A high Lexical and Syntactic Complexity Score typically indicates a text rich in linguistic features, with varied sentence structures and a well-balanced mix of nouns, verbs, and modifiers (like adjectives and adverbs). This variety is particularly valuable for tasks like Aspect-Based Sentiment Analysis (ABSA), where structural complexity can signal content with nuanced aspects and sentiments.

## Coherence - Perplexity-Based Quality Assessment
This measure evaluates review quality by applying 13 linguistic and structural filters, each assigned a weight derived from relative perplexity differences between the full dataset and filtered subsets. The filters assess features like adjective presence, punctuation ratios, word repetition, and special character use. Weights are computed to emphasize filters that most reduce perplexity, thus enhancing text fluency and coherence. The final score is a weighted sum of these filter indicators.
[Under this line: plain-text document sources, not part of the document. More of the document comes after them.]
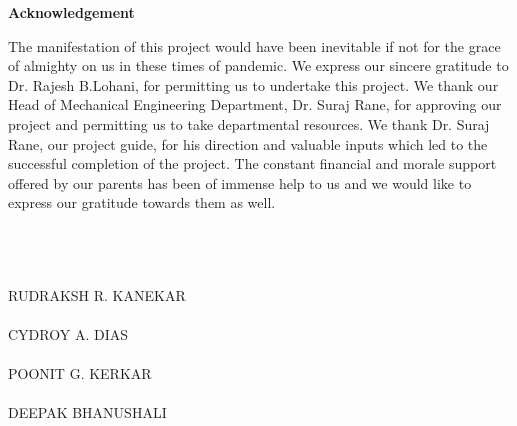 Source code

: \begin{center}
\begin{huge}
\bfseries{Acknowledgement}\\
\end{huge}
\end{center}
\vspace{1cm}
The manifestation of this project would have been inevitable if not for the grace of almighty on us in these times of pandemic. We express our sincere gratitude to Dr. Rajesh B.Lohani, for permitting us to undertake this project. We thank our Head of Mechanical Engineering Department, Dr. Suraj Rane, for approving our project and permitting us to take departmental resources. We thank Dr. Suraj Rane, our project guide, for his direction and valuable inputs which led to the successful completion of the project. The constant financial and morale support offered by our parents has been of immense help to us and we would like to express our gratitude towards them as well.

\noindent \\
\noindent \\
\noindent \\
RUDRAKSH R. KANEKAR\\
\noindent \\
CYDROY A. DIAS\\
\noindent \\
POONIT G. KERKAR\\
\noindent \\
DEEPAK BHANUSHALI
Lower perplexity implies higher fluency, coherence, and grammatical correctness, which are key indicators of text quality. This component is useful for flagging low-quality or noisy text that may be unpredictable or deviate significantly from standard linguistic norms.

## Weighted Scoring Approach
To create a balanced quality score, the Syntactic Complexity Score and Perplexity-Based Score are combined with tailored weights that emphasize their respective strengths.

- **Lexical and Syntactic Complexity Weight**: Typically given more weight when the task demands detailed and linguistically rich text, such as ABSA, where richer syntactic content improves aspect and sentiment extraction.
- **Perplexity-Based Weight**: Often assigned a moderate weight to capture coherence and fluency, ensuring that only grammatically sound and predictable text is prioritized without sacrificing syntactic diversity.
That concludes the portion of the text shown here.